• Task to carry out: Go over the data and copy out each line with "Poisson" in it.
***** Input data
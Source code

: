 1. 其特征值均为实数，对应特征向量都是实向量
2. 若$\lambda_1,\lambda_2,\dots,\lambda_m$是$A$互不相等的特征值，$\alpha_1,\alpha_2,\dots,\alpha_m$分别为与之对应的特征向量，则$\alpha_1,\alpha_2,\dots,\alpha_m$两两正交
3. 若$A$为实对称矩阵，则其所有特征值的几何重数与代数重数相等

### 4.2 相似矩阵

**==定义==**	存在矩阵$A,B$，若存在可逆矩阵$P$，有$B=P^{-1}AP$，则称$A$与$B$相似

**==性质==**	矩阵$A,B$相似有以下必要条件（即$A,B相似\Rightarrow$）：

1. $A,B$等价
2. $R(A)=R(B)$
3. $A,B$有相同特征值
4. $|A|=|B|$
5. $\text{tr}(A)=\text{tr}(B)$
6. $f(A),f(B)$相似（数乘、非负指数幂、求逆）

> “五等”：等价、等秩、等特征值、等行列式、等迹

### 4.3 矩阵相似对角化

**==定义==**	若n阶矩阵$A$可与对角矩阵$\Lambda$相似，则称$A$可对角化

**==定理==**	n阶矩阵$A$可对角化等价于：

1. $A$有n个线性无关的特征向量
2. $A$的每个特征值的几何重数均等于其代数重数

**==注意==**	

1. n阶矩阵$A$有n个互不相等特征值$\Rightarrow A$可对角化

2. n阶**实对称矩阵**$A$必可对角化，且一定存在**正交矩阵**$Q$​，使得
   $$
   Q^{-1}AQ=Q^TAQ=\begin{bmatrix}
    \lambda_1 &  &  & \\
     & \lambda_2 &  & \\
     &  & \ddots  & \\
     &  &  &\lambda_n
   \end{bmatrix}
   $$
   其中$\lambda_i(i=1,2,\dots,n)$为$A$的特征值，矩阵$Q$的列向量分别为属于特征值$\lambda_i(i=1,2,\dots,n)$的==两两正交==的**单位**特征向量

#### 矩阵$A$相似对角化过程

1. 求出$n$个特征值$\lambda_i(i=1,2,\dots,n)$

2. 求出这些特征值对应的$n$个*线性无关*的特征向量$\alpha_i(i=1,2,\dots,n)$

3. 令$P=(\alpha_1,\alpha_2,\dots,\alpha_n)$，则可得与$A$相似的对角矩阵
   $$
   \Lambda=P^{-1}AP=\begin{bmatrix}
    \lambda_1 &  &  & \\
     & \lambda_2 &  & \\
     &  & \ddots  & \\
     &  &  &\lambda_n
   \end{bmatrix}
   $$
**********
***** Input data
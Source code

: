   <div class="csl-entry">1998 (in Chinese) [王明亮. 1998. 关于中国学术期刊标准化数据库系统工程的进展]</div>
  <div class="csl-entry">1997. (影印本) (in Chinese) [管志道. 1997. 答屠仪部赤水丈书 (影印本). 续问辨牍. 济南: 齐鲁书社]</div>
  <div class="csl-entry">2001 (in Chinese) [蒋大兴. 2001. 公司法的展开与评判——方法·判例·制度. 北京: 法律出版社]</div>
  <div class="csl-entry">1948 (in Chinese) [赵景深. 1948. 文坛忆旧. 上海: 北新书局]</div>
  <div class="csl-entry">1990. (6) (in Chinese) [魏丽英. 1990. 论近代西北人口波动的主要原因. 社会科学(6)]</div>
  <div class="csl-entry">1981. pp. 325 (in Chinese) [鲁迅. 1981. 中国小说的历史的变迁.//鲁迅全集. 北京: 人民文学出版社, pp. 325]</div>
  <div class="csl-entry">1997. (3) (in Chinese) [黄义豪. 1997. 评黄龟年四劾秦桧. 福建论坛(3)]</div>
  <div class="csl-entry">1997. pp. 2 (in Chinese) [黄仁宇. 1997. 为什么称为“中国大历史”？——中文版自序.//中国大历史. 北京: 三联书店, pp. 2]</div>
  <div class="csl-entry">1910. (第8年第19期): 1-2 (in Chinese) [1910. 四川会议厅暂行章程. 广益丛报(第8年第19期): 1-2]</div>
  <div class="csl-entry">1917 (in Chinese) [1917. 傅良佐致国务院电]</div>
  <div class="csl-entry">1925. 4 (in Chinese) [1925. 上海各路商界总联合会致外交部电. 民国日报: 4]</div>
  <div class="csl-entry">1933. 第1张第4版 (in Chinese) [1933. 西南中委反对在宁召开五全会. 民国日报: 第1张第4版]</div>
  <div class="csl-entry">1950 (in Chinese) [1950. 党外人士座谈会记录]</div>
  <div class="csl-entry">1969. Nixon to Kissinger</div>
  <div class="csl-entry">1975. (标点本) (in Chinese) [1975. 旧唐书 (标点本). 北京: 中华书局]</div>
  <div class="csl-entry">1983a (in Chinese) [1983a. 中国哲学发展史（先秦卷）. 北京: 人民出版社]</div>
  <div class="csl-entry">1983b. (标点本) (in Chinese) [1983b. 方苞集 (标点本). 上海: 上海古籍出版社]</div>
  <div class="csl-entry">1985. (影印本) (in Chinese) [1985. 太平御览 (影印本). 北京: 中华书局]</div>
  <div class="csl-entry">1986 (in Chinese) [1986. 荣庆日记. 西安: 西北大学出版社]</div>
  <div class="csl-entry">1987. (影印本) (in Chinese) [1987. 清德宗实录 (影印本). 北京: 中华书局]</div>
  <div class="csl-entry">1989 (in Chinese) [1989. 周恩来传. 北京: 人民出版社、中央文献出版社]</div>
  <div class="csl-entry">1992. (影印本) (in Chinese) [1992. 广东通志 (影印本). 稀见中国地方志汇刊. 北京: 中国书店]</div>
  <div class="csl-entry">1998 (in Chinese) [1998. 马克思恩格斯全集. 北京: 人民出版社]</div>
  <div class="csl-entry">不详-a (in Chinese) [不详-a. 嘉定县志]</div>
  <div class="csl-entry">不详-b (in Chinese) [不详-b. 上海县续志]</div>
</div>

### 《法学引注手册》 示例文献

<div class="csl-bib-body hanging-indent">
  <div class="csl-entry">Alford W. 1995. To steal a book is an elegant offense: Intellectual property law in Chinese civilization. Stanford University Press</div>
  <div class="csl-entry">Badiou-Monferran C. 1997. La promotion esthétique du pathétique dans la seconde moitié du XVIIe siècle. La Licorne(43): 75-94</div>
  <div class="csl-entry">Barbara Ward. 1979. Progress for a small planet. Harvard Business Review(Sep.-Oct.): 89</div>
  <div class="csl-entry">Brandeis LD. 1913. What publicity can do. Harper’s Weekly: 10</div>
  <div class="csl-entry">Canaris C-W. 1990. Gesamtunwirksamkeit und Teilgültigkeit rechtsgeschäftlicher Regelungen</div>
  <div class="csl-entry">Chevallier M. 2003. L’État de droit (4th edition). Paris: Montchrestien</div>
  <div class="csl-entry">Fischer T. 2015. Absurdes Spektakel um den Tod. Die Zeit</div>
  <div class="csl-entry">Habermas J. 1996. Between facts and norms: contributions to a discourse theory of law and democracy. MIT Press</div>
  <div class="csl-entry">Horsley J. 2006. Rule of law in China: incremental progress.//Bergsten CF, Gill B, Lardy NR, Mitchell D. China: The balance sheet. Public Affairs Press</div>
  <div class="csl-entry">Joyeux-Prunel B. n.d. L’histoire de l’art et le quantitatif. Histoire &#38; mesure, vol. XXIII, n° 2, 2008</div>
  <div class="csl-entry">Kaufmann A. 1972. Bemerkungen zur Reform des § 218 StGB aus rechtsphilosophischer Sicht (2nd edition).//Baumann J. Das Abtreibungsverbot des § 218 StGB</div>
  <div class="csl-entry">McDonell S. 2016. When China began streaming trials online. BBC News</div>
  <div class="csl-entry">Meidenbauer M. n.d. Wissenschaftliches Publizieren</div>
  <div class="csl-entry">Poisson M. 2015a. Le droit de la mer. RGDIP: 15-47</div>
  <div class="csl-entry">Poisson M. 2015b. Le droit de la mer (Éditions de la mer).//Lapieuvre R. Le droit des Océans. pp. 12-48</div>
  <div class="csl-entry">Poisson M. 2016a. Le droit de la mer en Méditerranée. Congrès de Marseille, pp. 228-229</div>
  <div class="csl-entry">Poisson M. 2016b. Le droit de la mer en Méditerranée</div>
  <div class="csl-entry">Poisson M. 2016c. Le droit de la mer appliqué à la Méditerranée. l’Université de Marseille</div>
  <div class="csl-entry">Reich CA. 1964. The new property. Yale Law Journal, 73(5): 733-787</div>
**********
• Response below:
  <div class="csl-entry">Poisson M. 2015a. Le droit de la mer. RGDIP: 15-47</div>
  <div class="csl-entry">Poisson M. 2015b. Le droit de la mer (Éditions de la mer).//Lapieuvre R. Le droit des Océans. pp. 12-48</div>
  <div class="csl-entry">Poisson M. 2016a. Le droit de la mer en Méditerranée. Congrès de Marseille, pp. 228-229</div>
  <div class="csl-entry">Poisson M. 2016b. Le droit de la mer en Méditerranée</div>
  <div class="csl-entry">Poisson M. 2016c. Le droit de la mer appliqué à la Méditerranée. l’Université de Marseille</div>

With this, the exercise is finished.